The spectrum of potentially safety-critical situations for automated and connected vehicles (ACV) – particularly those involving vulnerable road users (VRUs) – is far too broad to test comprehensively (in conformity with ISO 26262) by naturalistic driving alone or within controlled, laboratory environments, which are subject to technical and ethical constraints. These and related challenges can be addressed by virtual, randomized controlled trial designs, utilizing detailed and validated stochastic (Monte-Carlo) simulation. Virtual trials can generate comprehensive databases and achieve the statistical power required to probe the high-dimensional traffic scenario space required for safety assessment and “stress testing” of ACF. Model validity is the crucial requirement for virtual testing; thus, the project SAVe (supported by BMVI, Germany) aims at generating a “digital twin” for the urban road network in Ingolstadt, Germany. Our research team is focusing on ACV-VRU interactions at urban intersections; this task requires validated (sub)-microscopic models for dynamics, cognition, and behavior (or occasional “misbehavior”) of road users, including all VRU categories. As an application, the potential for enhanced intersection safety performance and reliability of ACV by communication with external sensors (e.g., ”Bird’s eye view” observation) and data fusion will be tested in virtual trials.

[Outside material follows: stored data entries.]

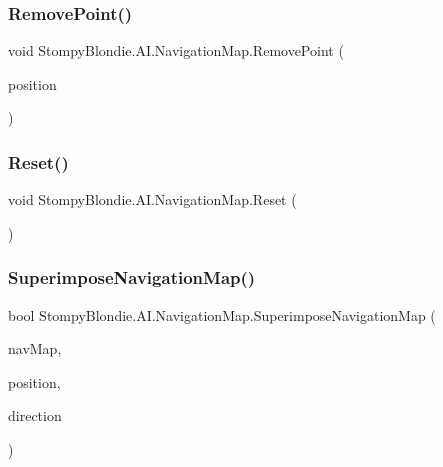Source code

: \subsubsection{\texorpdfstring{Remove\+Point()}{RemovePoint()}}
{\footnotesize\ttfamily void Stompy\+Blondie.\+A\+I.\+Navigation\+Map.\+Remove\+Point (\begin{DoxyParamCaption}\item[{\mbox{\hyperlink{struct_stompy_blondie_1_1_common_1_1_types_1_1_pos}{Pos}}}]{position }\end{DoxyParamCaption})\hspace{0.3cm}{\ttfamily [inline]}}

\mbox{\label{class_stompy_blondie_1_1_a_i_1_1_navigation_map_a5922bcfcb17953ec21c868b260b41953}} 
\subsubsection{\texorpdfstring{Reset()}{Reset()}}
{\footnotesize\ttfamily void Stompy\+Blondie.\+A\+I.\+Navigation\+Map.\+Reset (\begin{DoxyParamCaption}{ }\end{DoxyParamCaption})\hspace{0.3cm}{\ttfamily [inline]}}

\mbox{\label{class_stompy_blondie_1_1_a_i_1_1_navigation_map_a059f94fa6e73419756517f761f2bb3f5}} 
\subsubsection{\texorpdfstring{Superimpose\+Navigation\+Map()}{SuperimposeNavigationMap()}}
{\footnotesize\ttfamily bool Stompy\+Blondie.\+A\+I.\+Navigation\+Map.\+Superimpose\+Navigation\+Map (\begin{DoxyParamCaption}\item[{\mbox{\hyperlink{class_stompy_blondie_1_1_a_i_1_1_navigation_map}{Navigation\+Map}}}]{nav\+Map,  }\item[{\mbox{\hyperlink{struct_stompy_blondie_1_1_common_1_1_types_1_1_pos}{Pos}}}]{position,  }\item[{\mbox{\hyperlink{namespace_stompy_blondie_1_1_common_1_1_types_a67d21ccf6a23cdea91c271cce76f920f}{Eight\+Direction}}}]{direction }\end{DoxyParamCaption})\hspace{0.3cm}{\ttfamily [inline]}}



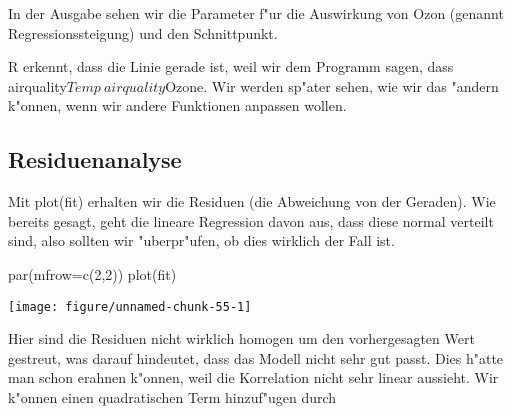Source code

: \documentclass[a4paper,twoside]{tufte-book}\usepackage[]{graphicx}\usepackage[]{color}
\makeatletter
\def\maxwidth{ %
  \ifdim\Gin@nat@width>\linewidth
    \linewidth
  \else
    \Gin@nat@width
  \fi
}
\makeatother
\begin{document}
\begin{appendices}
\begin{Schunk}
\end{Schunk}

In der Ausgabe sehen wir die Parameter f"ur die Auswirkung von Ozon (genannt Regressionssteigung) und den Schnittpunkt.

R erkennt, dass die Linie gerade ist, weil wir dem Programm sagen, dass airquality$Temp~airquality$Ozone. Wir werden sp"ater sehen, wie wir das "andern k"onnen, wenn wir andere Funktionen anpassen wollen. 

\subsection{Residuenanalyse}

Mit plot(fit) erhalten wir die Residuen (die Abweichung von der Geraden). Wie bereits gesagt, geht die lineare Regression davon aus, dass diese normal verteilt sind, also sollten wir "uberpr"ufen, ob dies wirklich der Fall ist.

\begin{Schunk}
\begin{Sinput}
par(mfrow=c(2,2))
plot(fit)
\end{Sinput}

\texttt{[image: figure/unnamed-chunk-55-1]} \end{Schunk}

Hier sind die Residuen nicht wirklich homogen um den vorhergesagten Wert gestreut, was darauf hindeutet, dass das Modell nicht sehr gut passt. Dies h"atte man schon erahnen k"onnen, weil die Korrelation nicht sehr linear aussieht. Wir k"onnen einen quadratischen Term hinzuf"ugen durch


\begin{Schunk}
\begin{Soutput}


\end{Soutput}
\end{Schunk}
\end{appendices}
\end{document}
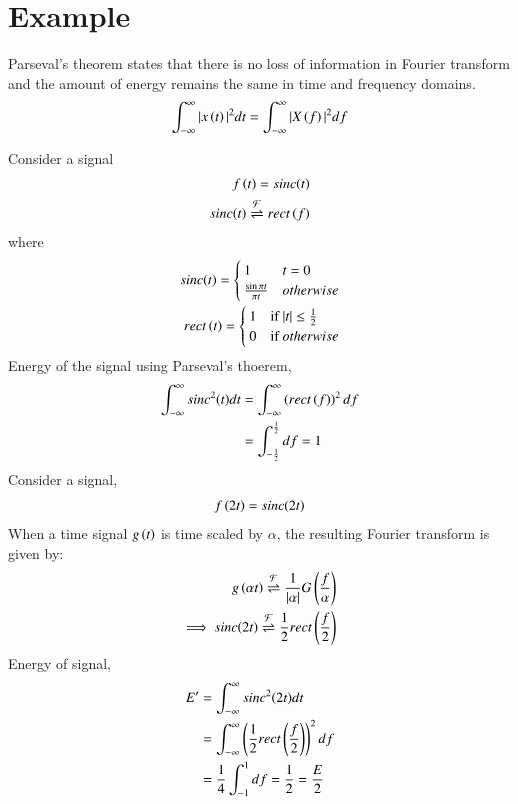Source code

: \documentclass[journal,12pt,twocolumn]{IEEEtran}
\begin{document}
\section*{Example}
\begin{lemma}
Parseval's theorem states that there is no loss of information in Fourier transform and the amount of energy remains the same in time and frequency domains.
\begin{align}
    \int_{-\infty}^{\infty} |x\left(t\right)|^{2} dt = \int_{-\infty}^{\infty} |X\left(f\right)|^{2} df
\end{align}
\end{lemma}
Consider a signal 
\begin{align}
    f\left(t\right) = sinc{\left(t\right)}\\
    sinc{\left(t\right)} \overset{\mathcal{F}}{ \rightleftharpoons} rect\left(f\right)
\end{align}
where 
\begin{align}
sinc{\left(t\right)} =
    \begin{cases}
    1 & t = 0\\
    \frac{\sin{\pi t}}{\pi t} & otherwise
    \end{cases}\\
    rect\left(t\right) =
    \begin{cases}
    1 & \text{if } |t| \leq \frac{1}{2}\\
    0 & \text{if } otherwise
    \end{cases}
\end{align}
Energy of the signal using Parseval's thoerem,
\begin{align}
     \int_{-\infty}^{\infty} sinc^2{\left(t\right)}  dt &= \int_{-\infty}^{\infty} \left(rect\left(f\right)\right)^2  df \\
     &= \int_{-\frac{1}{2}}^{\frac{1}{2}} df = 1
\end{align}
Consider a signal,
\begin{align}
    f\left(2t\right) = sinc{\left(2t\right)}
\end{align}
When a time signal $g\left(t\right)$ is time scaled by $\alpha$, the resulting Fourier transform is given by:
\begin{align}
    \label{scale} g\left(\alpha t\right) \overset{\mathcal{F}}{ \rightleftharpoons} \frac{1}{\vert\alpha\vert}G\left(\frac{f}{\alpha}\right)\\
    \implies sinc{\left(2t\right)} \overset{\mathcal{F}}{ \rightleftharpoons}\frac{1}{2}rect\left(\frac{f}{2}\right)
\end{align}
Energy of signal,
\begin{align}
    E' &= \int_{-\infty}^{\infty} sinc^2{\left(2t\right)}  dt \\
    &= \int_{-\infty}^{\infty} \left(\frac{1}{2}rect\left(\frac{f}{2}\right)\right)^2 df \\
    &= \frac{1}{4}\int_{-1}^{1} df = \frac{1}{2} = \frac{E}{2}
\end{align}
\end{document}
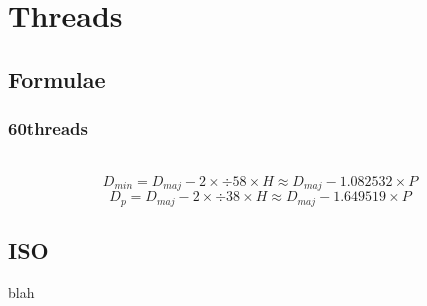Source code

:\chapter{Threads}
\section{Formulae}\label{thread_formulae}
\subsection{60\degree threads}
$$ $$\\
$$D_{min}= D_{maj} - 2 \times \div{5}{8} \times H \approx D_{maj} - 1.082532 \times P $$ 
$$D_{p}= D_{maj} - 2 \times \div{3}{8} \times H \approx D_{maj} - 1.649519 \times P $$


\section{ISO}
blah
\\ \\ \\ \\ \\ \\ \\ \\ \\ \\ \\ \\ \\ \\ \\ \\ \\ \\               

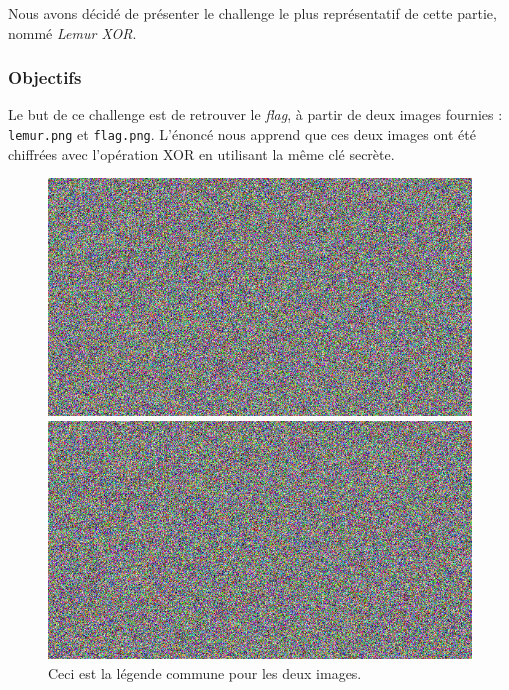 \documentclass[12pt, a4paper]{article}
\begin{document}
    Nous avons décidé de présenter le challenge le plus représentatif de cette
    partie, nommé \textit{Lemur XOR}.

    \subsubsection{Objectifs}
    Le but de ce challenge est de retrouver le \textit{flag}, à partir de deux
    images fournies : \texttt{lemur.png} et \texttt{flag.png}. L'énoncé nous
    apprend que ces deux images ont été chiffrées avec l'opération XOR en
    utilisant la même clé secrète.

    \begin{figure}[htbp] %
        \centering %

        \begin{minipage}{0.48\textwidth}
            \centering
            \includegraphics[width=\linewidth]{Images/Lemur/flag.png}
        \end{minipage}
        \hfill %
        \begin{minipage}{0.48\textwidth}
            \centering
            \includegraphics[width=\linewidth]{Images/Lemur/lemur.png}
        \end{minipage}

        \caption{Ceci est la légende commune pour les deux images.}
        \label{fig:deux-images}
    \end{figure}
\end{document}
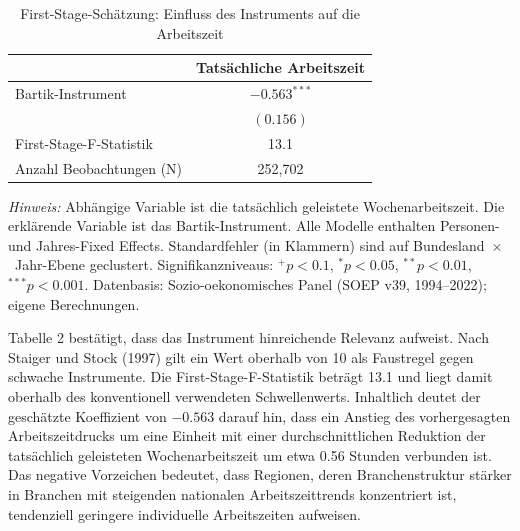 \documentclass[12pt,a4paper]{article}
\begin{document}
\begin{table}[H]
\centering
\caption{First-Stage-Schätzung: Einfluss des Instruments auf die Arbeitszeit}
\begin{threeparttable}
\begin{tabularx}{\textwidth}{l c}
\toprule
 & \textbf{Tatsächliche Arbeitszeit} \\
\midrule
Bartik-Instrument & $-0.563^{***}$ \\
 & $(0.156)$ \\
First-Stage-F-Statistik & 13.1 \\
Anzahl Beobachtungen (N) & 252,702 \\
\bottomrule
\end{tabularx}
\begin{tablenotes}
\footnotesize
\item \textit{Hinweis:} Abhängige Variable ist die tatsächlich geleistete Wochenarbeitszeit. Die erklärende Variable ist das Bartik-Instrument. Alle Modelle enthalten Personen- und Jahres-Fixed Effects. Standardfehler (in Klammern) sind auf Bundesland~$\times$~Jahr-Ebene geclustert. Signifikanzniveaus: $^{+}p<0.1$, $^{*}p<0.05$, $^{**}p<0.01$, $^{***}p<0.001$. Datenbasis: Sozio-oekonomisches Panel (SOEP v39, 1994--2022); eigene Berechnungen.
\end{tablenotes}
\end{threeparttable}
\end{table}

Tabelle 2 bestätigt, dass das Instrument hinreichende Relevanz aufweist. Nach Staiger und Stock (1997) gilt ein Wert oberhalb von 10 als Faustregel gegen schwache Instrumente. Die First-Stage-F-Statistik beträgt 13.1 und liegt damit oberhalb des konventionell verwendeten Schwellenwerts. Inhaltlich deutet der geschätzte Koeffizient von $-0{.}563$ darauf hin, dass ein Anstieg des vorhergesagten Arbeitszeitdrucks um eine Einheit mit einer durchschnittlichen Reduktion der tatsächlich geleisteten Wochenarbeitszeit um etwa 0{.}56 Stunden verbunden ist. Das negative Vorzeichen bedeutet, dass Regionen, deren Branchenstruktur stärker in Branchen mit steigenden nationalen Arbeitszeittrends konzentriert ist, tendenziell geringere individuelle Arbeitszeiten aufweisen.
\end{document}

- How can new technologies be objectively assessed with regard to their (side) effects prior to their introduction into traffic?
- Traffic sample size to achieve statistical power for performance assessment of automated and connected vehicles (ACV) is far too large for naturalistic driving studies.
Approach: Virtual Experiments
- Modelling of current (stochastic) traffic processes as reference / baseline.
- Generation of synthetic traffic scenarios using stochastic simulation.
- Assessment-relevant distributions are tested on equivalence to real accident data.
- Integration of ACV simulation models with quantified model trustworthiness into the traffic process model.
- Generation of a sufficiently large sample of the changed traffic process by means of stochastic simulation with integrated ACV.
- Performance of the measure compared to the reference traffic process is evaluated.
Key Challenge: Cause-Effect Models of Manual Traffic Processes
- Traffic processes need to be modeled taking into account stochastic variations in the cognitive and dynamic behavior of all road users (including cyclists, e-scooters, etc.).
- Odd sample combinations of the underlying distributions can lead to accidents and therefore have to be modeled realistically to generate validated performance estimates.
- Model of variations in dynamic performance of E-Scooter drivers:
- Including parameters such as skill level, pertinent cognitive and perceptual features, dynamics and physical limitations
- Models of Human Cognitive Performance:
- Major causal factor in traffic accidents
- Reduce problem complexity by modelling only the most important failure processes that lead to traffic accidents
- Development accompanying tool that can be used for early impact analysis of technologies on the overall traffic context.
- Reduction of misdevelopments due to misjudged (side) effects in the overall traffic context.
- Continuous cost efficient feedback on technology performance enables iterative optimization.
SAVeNoW researches a digital twin of urban traffic using the example of Ingolstadt, in which relevant static elements (e.g. roads, buildings, traffic infrastructure, traffic rules) and dynamic entities (e.g. road users) as well as framework conditions (time of day, weather) are mapped. With the help of this digital twin, questions regarding traffic efficiency, safety, ecology and social acceptance are analyzed and answered by solution scenarios with associated measures. The "overall tool" functions in two interlocking control loops consisting of a digital test field (real city) and its virtual representation as a city model, which simulates the above-mentioned domains in the form of "what-if" scenarios with corresponding measures and evaluates and optimizes the effectiveness of the measures. The basis is an IT-technically implemented overall architecture consisting of data acquisition, processing, modeling, simulation, evaluation, application and optimization. The overall model, which keeps the control loops in operation and develops them further, should be socially acceptable, operable and economical.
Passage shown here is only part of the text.